▼
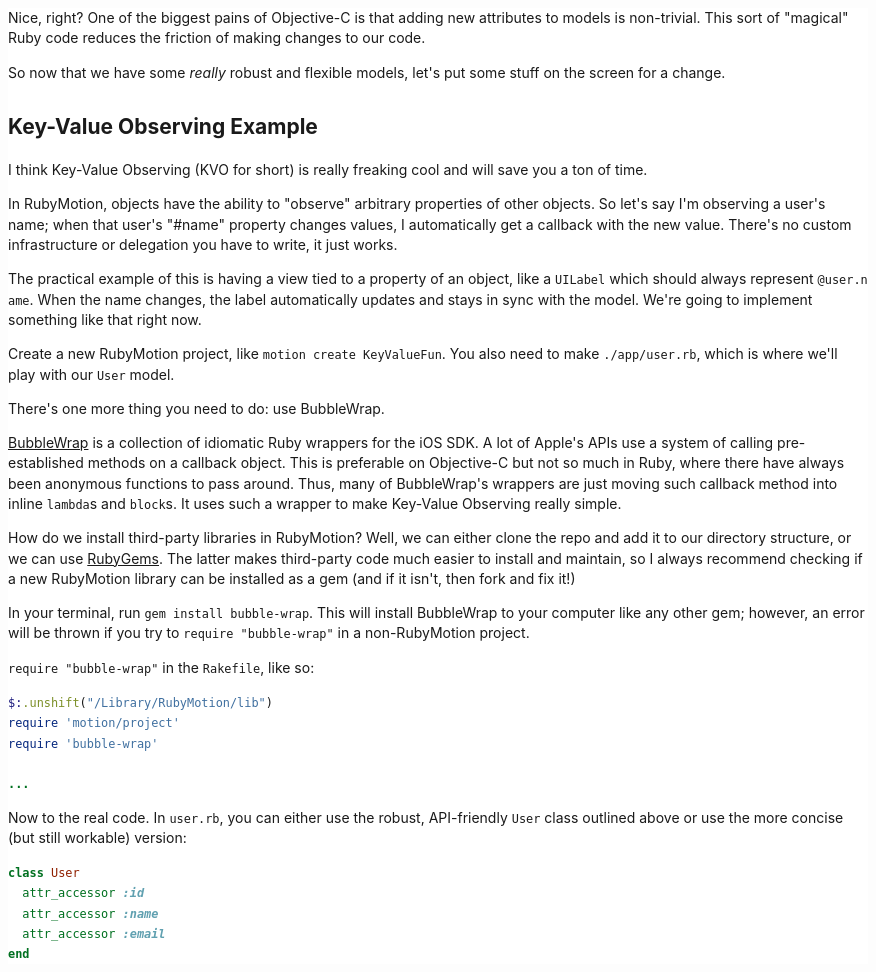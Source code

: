 Nice, right? One of the biggest pains of Objective-C is that adding new attributes to models is non-trivial. This sort of "magical" Ruby code reduces the friction of making changes to our code.

So now that we have some *really* robust and flexible models, let's put some stuff on the screen for a change.

## Key-Value Observing Example

I think Key-Value Observing (KVO for short) is really freaking cool and will save you a ton of time.

In RubyMotion, objects have the ability to "observe" arbitrary properties of other objects. So let's say I'm observing a user's name; when that user's "#name" property changes values, I automatically get a callback with the new value. There's no custom infrastructure or delegation you have to write, it just works.

The practical example of this is having a view tied to a property of an object, like a `UILabel` which should always represent `@user.name`. When the name changes, the label automatically updates and stays in sync with the model. We're going to implement something like that right now.

Create a new RubyMotion project, like `motion create KeyValueFun`. You also need to make `./app/user.rb`, which is where we'll play with our `User` model.

There's one more thing you need to do: use BubbleWrap.

[BubbleWrap][bw] is a collection of idiomatic Ruby wrappers for the iOS SDK. A lot of Apple's APIs use a system of calling pre-established methods on a callback object. This is preferable on Objective-C but not so much in Ruby, where there have always been anonymous functions to pass around. Thus, many of BubbleWrap's wrappers are just moving such callback method into inline `lambda`s and `block`s. It uses such a wrapper to make Key-Value Observing really simple.

How do we install third-party libraries in RubyMotion? Well, we can either clone the repo and add it to our directory structure, or we can use [RubyGems][gems]. The latter makes third-party code much easier to install and maintain, so I always recommend checking if a new RubyMotion library can be installed as a gem (and if it isn't, then fork and fix it!)

In your terminal, run `gem install bubble-wrap`. This will install BubbleWrap to your computer like any other gem; however, an error will be thrown if you try to `require "bubble-wrap"` in a non-RubyMotion project.

`require "bubble-wrap"` in the `Rakefile`, like so:

```ruby
$:.unshift("/Library/RubyMotion/lib")
require 'motion/project'
require 'bubble-wrap'

...
```

Now to the real code. In `user.rb`, you can either use the robust, API-friendly `User` class outlined above or use the more concise (but still workable) version:

```ruby
class User
  attr_accessor :id
  attr_accessor :name
  attr_accessor :email
end
```


[bw]: http://bubblewrap.io/
[gems]: http://rubygems.org/pages/download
▲
WORK INSTRUCTIONS ▸ Lines in the data that include the word "much" should all be copied.

WRITTEN ANSWER ▸
[BubbleWrap][bw] is a collection of idiomatic Ruby wrappers for the iOS SDK. A lot of Apple's APIs use a system of calling pre-established methods on a callback object. This is preferable on Objective-C but not so much in Ruby, where there have always been anonymous functions to pass around. Thus, many of BubbleWrap's wrappers are just moving such callback method into inline `lambda`s and `block`s. It uses such a wrapper to make Key-Value Observing really simple.
How do we install third-party libraries in RubyMotion? Well, we can either clone the repo and add it to our directory structure, or we can use [RubyGems][gems]. The latter makes third-party code much easier to install and maintain, so I always recommend checking if a new RubyMotion library can be installed as a gem (and if it isn't, then fork and fix it!)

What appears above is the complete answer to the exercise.